Parkinson’s wearable matches experts in clinical trial
A new clinical study has found that a wearable device developed by PD Neurotechnology was 95% accurate in detecting and assessing motor symptoms of Parkinson’s disease, when compared to assessment by clinical experts.
The PDMonitor system includes sensors worn on both wrists, both ankles, and around the waist, which record and analyse movement variables like activity, posture, and tremor using artificial intelligence. It includes a docking station for charging and managing data, and a mobile app diary for recording medications, diet, and symptoms.
The study – published in Frontiers in Neurology – compared the automated assessments using the system to the verdicts of doctors at three European hospitals based on intermittent clinical evaluations and symptom diaries.
A group of 65 patients with Parkinson’s and 28 healthy individuals were randomised initially to a two- to six-hour session with PDMonitor in a clinic, or assessments every half-hour by neurologists using two symptom rating scales.
That phase was used to gauge how closely the wearable conformed to the expert view, with specificity levels of 99% or more when detecting mild to severe dyskinesia, gait impairment, and wrist and leg tremor, and at least 96% when detecting ‘off’ periods when Parkinson’s symptoms re-emerge between medication doses.
A second stage of the trial involved usage of the device over a number of days, at home or in care facilities and unsupervised, to see how well patients handled the system.

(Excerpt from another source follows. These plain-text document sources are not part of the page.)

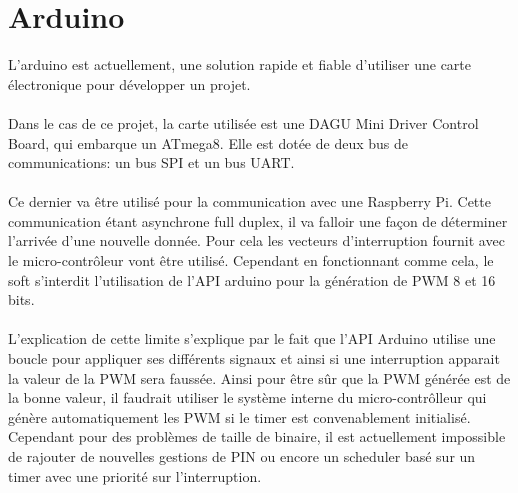\section{Arduino}



  L'arduino est actuellement, une solution rapide et fiable d'utiliser une carte
électronique pour développer un projet.
\paragraph{}
  Dans le cas de ce projet, la carte utilisée est une DAGU Mini Driver Control
Board, qui embarque un ATmega8. Elle est dotée de deux bus de communications: un
bus SPI et un bus UART.
\paragraph{}
  Ce dernier va être utilisé pour la communication avec une Raspberry Pi. Cette
communication étant asynchrone full duplex, il va falloir une façon de
déterminer l'arrivée d'une nouvelle donnée. Pour cela les
vecteurs d'interruption fournit avec le micro-contrôleur vont être utilisé.
Cependant en fonctionnant comme cela, le soft s'interdit l'utilisation de l'API
arduino pour la génération de PWM 8 et 16 bits.
\paragraph{}
  L'explication de cette limite s'explique par le fait que l'API Arduino utilise
une boucle pour appliquer ses différents signaux et ainsi si une interruption
apparait la valeur de la PWM sera faussée. Ainsi pour être sûr que la PWM
générée est de la bonne valeur, il faudrait utiliser le système interne du
micro-contrôlleur qui génère automatiquement les PWM si le timer est
convenablement initialisé. Cependant pour des problèmes de taille de binaire,
il est actuellement impossible de rajouter de nouvelles gestions de PIN ou
encore un scheduler basé sur un timer avec une priorité sur l'interruption.
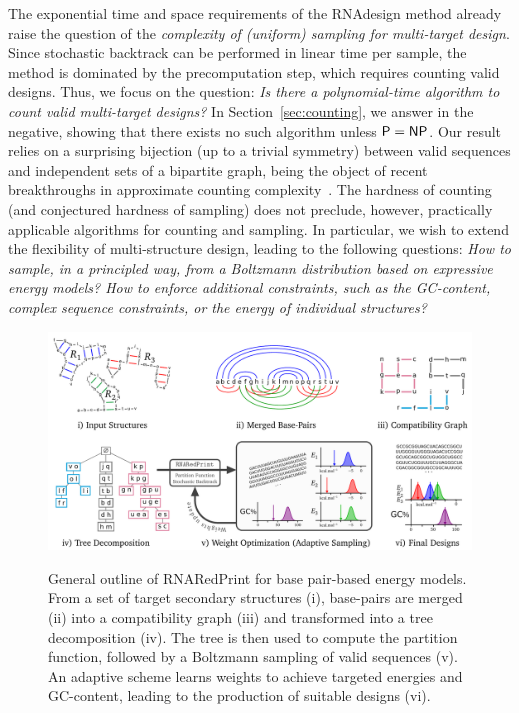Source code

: \documentclass{bioinfo}
\newcommand{\Def}[1]{{\it #1}}
\newcommand{\parHead}[1]{\Final{\paragraph{#1}}}
\newcommand{\Final}[1]{#1}
\renewcommand{\Final}[1]{}
\newcommand{\Nuc}[1]{{\sf #1}}
\newcommand{\Cb}{\Nuc{C}}
\newcommand{\Gb}{\Nuc{G}}
\newcommand{\GCb}{\Gb\Cb}
\newcommand{\Software}[1]{{\ttfamily #1}}
\newcommand{\ourprog}{\Software{RNARedPrint}}
\begin{document}
\parHead{Motivation.} The exponential time and space requirements of the \Software{RNAdesign} method already raise the question of the \Def{complexity of (uniform) sampling for multi-target design}. Since stochastic backtrack can be performed in linear time per sample, the method is dominated by the precomputation step, which requires counting valid designs. Thus, we focus on the question: \emph{Is there a polynomial-time algorithm to count valid multi-target designs?} In Section~\ref{sec:counting}, we answer in the negative, showing that there exists no such algorithm unless ${\sf P}={\sf NP}$. Our result relies on a surprising bijection (up to a trivial symmetry) between valid sequences  and independent sets of a bipartite graph, being the object of recent breakthroughs in approximate counting complexity~\cite{Bulatov2013,Cai2016}.
The hardness of counting (and conjectured hardness of sampling) does not preclude, however, practically applicable algorithms for counting and sampling. In particular, we wish to extend the flexibility of multi-structure design, leading to the following questions: \emph{How to sample, in a principled way, from a Boltzmann distribution based on expressive energy models? How to enforce additional constraints, such as the \GCb-content, complex sequence constraints, or the energy of individual structures?} 


\begin{figure}[t]
{\centering\includegraphics[width=.8\textwidth]{Figs/Workflow}\\}
\caption{General outline of \ourprog{} for base pair-based energy models. From a set of target secondary structures (i), base-pairs are merged (ii) into a compatibility graph (iii) and transformed into a tree decomposition (iv). The tree is then used to compute the partition function, followed by a Boltzmann sampling of valid sequences (v). An adaptive scheme learns weights to achieve targeted energies and \GCb-content, leading to the production of suitable designs (vi).}
\label{fig:workflow}
\end{figure}
\end{document}
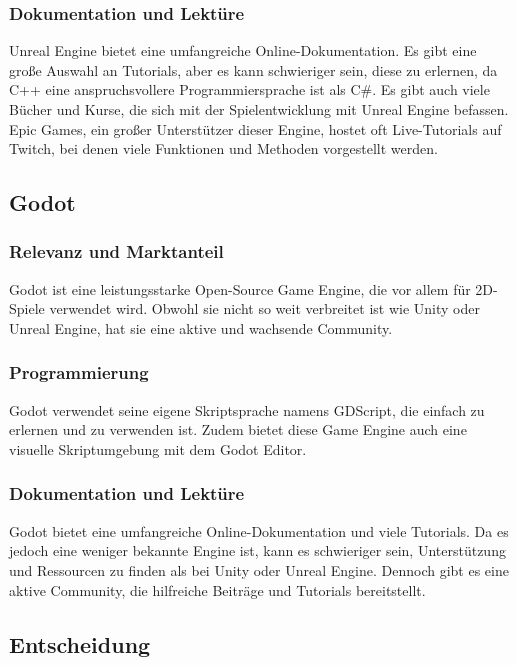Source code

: \subsubsection{Dokumentation und Lektüre}
Unreal Engine bietet eine umfangreiche Online-Dokumentation. Es gibt eine große Auswahl an Tutorials, aber es kann schwieriger sein, diese zu erlernen, da C++ eine anspruchsvollere Programmiersprache ist als C\#. Es gibt auch viele Bücher und Kurse, die sich mit der Spielentwicklung mit Unreal Engine befassen. Epic Games, ein großer Unterstützer dieser Engine, hostet oft Live-Tutorials auf Twitch, bei denen viele Funktionen und Methoden vorgestellt werden.

\pagebreak

\subsection{Godot}
\subsubsection{Relevanz und Marktanteil}
Godot ist eine leistungsstarke Open-Source Game Engine, die vor allem für 2D-Spiele verwendet wird. Obwohl sie nicht so weit verbreitet ist wie Unity oder Unreal Engine, hat sie eine aktive und wachsende Community.

\subsubsection{Programmierung}
Godot verwendet seine eigene Skriptsprache namens GDScript, die einfach zu erlernen und zu verwenden ist. Zudem bietet diese Game Engine auch eine visuelle Skriptumgebung mit dem Godot Editor.

\subsubsection{Dokumentation und Lektüre}
Godot bietet eine umfangreiche Online-Dokumentation und viele Tutorials. Da es jedoch eine weniger bekannte Engine ist, kann es schwieriger sein, Unterstützung und Ressourcen zu finden als bei Unity oder Unreal Engine. Dennoch gibt es eine aktive Community, die hilfreiche Beiträge und Tutorials bereitstellt.

\pagebreak

\subsection{Entscheidung}
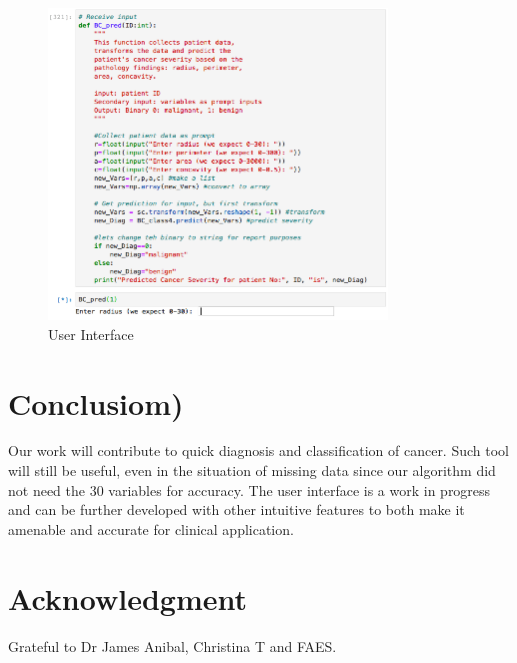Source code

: \documentclass[conference]{IEEEtran}
\begin{document}
\begin{figure}[htbp]
\centerline{\includegraphics [width = 9cm] {newtool.png}}
\caption{User Interface}
\label{fig}
\end{figure}

\section{Conclusiom)}
Our work will contribute to quick diagnosis and classification of cancer. Such tool will still be useful, even in the situation of missing data since our algorithm did not need the 30 variables for accuracy. The user interface is a work in progress and can be further developed with other intuitive features to both make it amenable and accurate for clinical application. 



\section*{Acknowledgment}

Grateful to Dr James Anibal, Christina T and FAES.
\end{document}
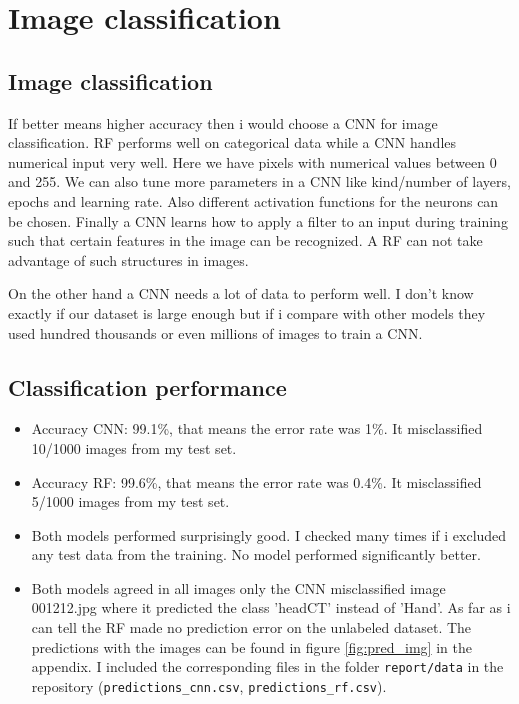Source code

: \documentclass[]{article}
\begin{document}
	\section{Image classification}
	\subsection{Image classification}
	If better means higher accuracy then i would choose a CNN for image classification. RF performs well on categorical data while a CNN handles numerical input very well. Here we have pixels with numerical values between 0 and 255. We can also tune more parameters in a CNN like kind/number of layers, epochs and learning rate. Also different activation functions for the neurons can be chosen. Finally a CNN learns how to apply a filter to an input during training such that certain features in the image can be recognized. A RF can not take advantage of such structures in images.
	
	On the other hand a CNN needs a lot of data to perform well. I don't know exactly if our dataset is large enough but if i compare with other models they used hundred thousands or even millions of images to train a CNN.

	\subsection{Classification performance}
	\begin{itemize}
		\item Accuracy CNN: 99.1\%, that means the error rate was 1\%. It misclassified 10/1000 images from my test set.
		\item Accuracy RF: 99.6\%, that means the error rate was 0.4\%. It misclassified 5/1000 images from my test set.
		\item Both models performed surprisingly good. I checked many times if i excluded any test data from the training. No model performed significantly better.
		\item Both models agreed in all images only the CNN misclassified image 001212.jpg where it predicted the class 'headCT' instead of 'Hand'. As far as i can tell the RF made no prediction error on the unlabeled dataset. The predictions with the images can be found in figure \ref{fig:pred_img} in the appendix.
		I included the corresponding files in the folder \texttt{report/data} in the repository (\texttt{predictions\_cnn.csv}, \texttt{predictions\_rf.csv}).
	\end{itemize}
	
\end{document}
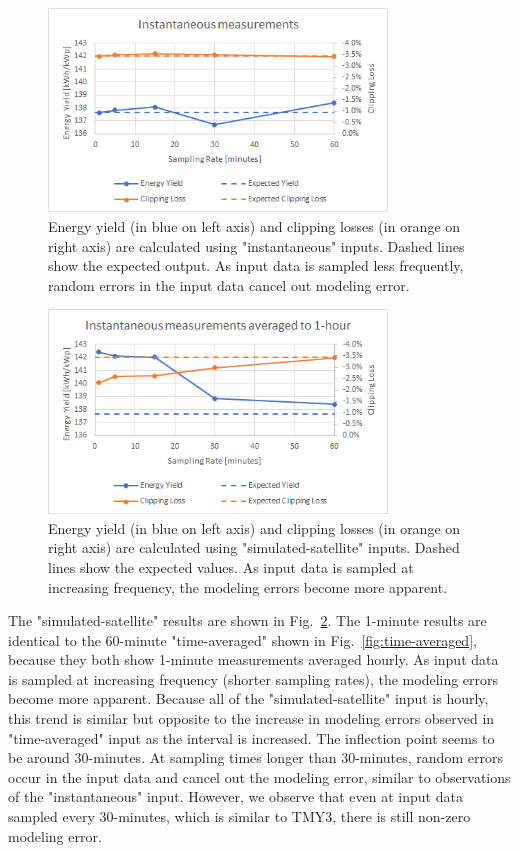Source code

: \documentclass[conference]{IEEEtran}
\begin{document}
\begin{figure}[htbp]
\centerline{\includegraphics[width=9cm]{instantaneous.png}}
\caption{Energy yield (in blue on left axis) and clipping losses (in orange on right axis) are calculated using "instantaneous" inputs. Dashed lines show the expected output. As input data is sampled less frequently, random errors in the input data cancel out modeling error.}
\label{fig:instantaneous}
\end{figure}

\begin{figure}[htbp]
\centerline{\includegraphics[width=9cm]{satellite-simulated.png}}
\caption{Energy yield (in blue on left axis) and clipping losses (in orange on right axis) are calculated using "simulated-satellite" inputs. Dashed lines show the expected values. As input data is sampled at increasing frequency, the modeling errors become more apparent.}
\label{fig:satellite-simulated}
\end{figure}

The "simulated-satellite" results are shown in Fig.~\ref{fig:satellite-simulated}. The 1-minute results are identical to the 60-minute "time-averaged" shown in Fig.~\ref{fig:time-averaged}, because they both show 1-minute measurements averaged hourly. As input data is sampled at increasing frequency (shorter sampling rates), the modeling errors become more apparent. Because all of the "simulated-satellite" input is hourly, this trend is similar but opposite to the increase in modeling errors observed in "time-averaged" input as the interval is increased. The inflection point seems to be around 30-minutes. At sampling times longer than 30-minutes, random errors occur in the input data and cancel out the modeling error, similar to observations of the "instantaneous" input. However, we observe that even at input data sampled every 30-minutes, which is similar to TMY3, there is still non-zero modeling error.
\end{document}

According to the authors, that confirmed patients and caregivers were able to set it up within five minutes on average, even for patients at later stages of the disease and, with no need for the user to start a recording, there was a high rate of compliance with the protocol.
“PDMonitor is supporting an emerging paradigm shift in Parkinson’s care by moving from traditional short-lived, face-to-face consultations to be augmented by home monitoring, which has many advantages similar to monitoring in diabetes and cardiac disorders,” commented Professor K Ray Chaudhuri, a Parkinson’s specialist at King’s College Hospital, who has been piloting PDMonitor with private patients for more than a year.
“Monitoring patients at home, continuously while they conduct everyday activities, allows treatment decisions to be made more frequently and physicians to respond faster to changing symptoms,” he added.
That viewpoint is backed up by preliminary data from a study in 267 patients in Greece, which found that continuous telemonitoring with PDMonitor in clinical practice led to the alleviation of Parkinson’s symptoms, and reduced the average ‘off’ time experienced by patients.
PDMonitor was also one of five devices that were conditionally recommended by the National Institute for Health and Care Excellence (NICE) in the UK for real-world monitoring of Parkinson’s patients.
NICE has asked the NHS to collect data on patients’ use of the devices, how they affect symptoms and health-related quality of life, and use of resources by patients and carers.